- Input records
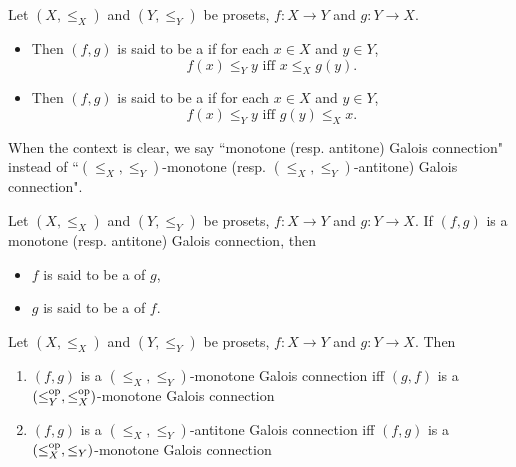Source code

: \documentclass{book}
\begin{document}
	\begin{defn}
		Let $(X, \leq_X)$ and $(Y, \leq_Y)$ be prosets, $f: X \rightarrow Y$ and $g:Y \rightarrow X$. 
		\begin{itemize}
			\item Then $(f, g)$ is said to be a  if for each $x \in X$ and $y \in Y$, 
			$$\text{$f(x) \leq_Y y$ iff $x \leq_X g(y)$.}$$
			\item Then $(f, g)$ is said to be a  if for each $x \in X$ and $y \in Y$, 
			$$\text{$f(x) \leq_Y y$ iff $g(y) \leq_X x$.}$$
		\end{itemize}
	\end{defn}
	
	\begin{note}
		When the context is clear, we say ``monotone (resp. antitone) Galois connection" instead of ``$(\leq_X, \leq_Y)$-monotone (resp. $(\leq_X, \leq_Y)$-antitone) Galois connection".
	\end{note}
	
	\begin{defn}
		Let $(X, \leq_X)$ and $(Y, \leq_Y)$ be prosets, $f: X \rightarrow Y$ and $g:Y \rightarrow X$. If $(f,g)$ is a monotone (resp. antitone) Galois connection, then 
		\begin{itemize}
			\item $f$ is said to be a  of $g$, 
			\item $g$ is said to be a  of $f$.
		\end{itemize}
	\end{defn}
	
	\begin{ex}
		Let $(X, \leq_X)$ and $(Y, \leq_Y)$ be prosets, $f: X \rightarrow Y$ and $g:Y \rightarrow X$. Then 
		\begin{enumerate}
			\item $(f,g)$ is a $(\leq_X, \leq_Y)$-monotone Galois connection iff $(g, f)$ is a $(\leq^{\text{op}}_Y, \leq^{\text{op}}_X)$-monotone Galois connection
			\item $(f,g)$ is a $(\leq_X, \leq_Y)$-antitone Galois connection iff $(f, g)$ is a $(\leq^{\text{op}}_X, \leq_Y)$-monotone Galois connection
		\end{enumerate}
	\end{ex}
	
\end{document}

- To do
Exactly as written above, print every line of the data but not its pictures.

- Answer to this task
Source code

: \documentclass{book}
\begin{document}
	\begin{defn}
		Let $(X, \leq_X)$ and $(Y, \leq_Y)$ be prosets, $f: X \rightarrow Y$ and $g:Y \rightarrow X$. 
		\begin{itemize}
			\item Then $(f, g)$ is said to be a  if for each $x \in X$ and $y \in Y$, 
			$$\text{$f(x) \leq_Y y$ iff $x \leq_X g(y)$.}$$
			\item Then $(f, g)$ is said to be a  if for each $x \in X$ and $y \in Y$, 
			$$\text{$f(x) \leq_Y y$ iff $g(y) \leq_X x$.}$$
		\end{itemize}
	\end{defn}
	
	\begin{note}
		When the context is clear, we say ``monotone (resp. antitone) Galois connection" instead of ``$(\leq_X, \leq_Y)$-monotone (resp. $(\leq_X, \leq_Y)$-antitone) Galois connection".
	\end{note}
	
	\begin{defn}
		Let $(X, \leq_X)$ and $(Y, \leq_Y)$ be prosets, $f: X \rightarrow Y$ and $g:Y \rightarrow X$. If $(f,g)$ is a monotone (resp. antitone) Galois connection, then 
		\begin{itemize}
			\item $f$ is said to be a  of $g$, 
			\item $g$ is said to be a  of $f$.
		\end{itemize}
	\end{defn}
	
	\begin{ex}
		Let $(X, \leq_X)$ and $(Y, \leq_Y)$ be prosets, $f: X \rightarrow Y$ and $g:Y \rightarrow X$. Then 
		\begin{enumerate}
			\item $(f,g)$ is a $(\leq_X, \leq_Y)$-monotone Galois connection iff $(g, f)$ is a $(\leq^{\text{op}}_Y, \leq^{\text{op}}_X)$-monotone Galois connection
			\item $(f,g)$ is a $(\leq_X, \leq_Y)$-antitone Galois connection iff $(f, g)$ is a $(\leq^{\text{op}}_X, \leq_Y)$-monotone Galois connection
		\end{enumerate}
	\end{ex}
	
\end{document}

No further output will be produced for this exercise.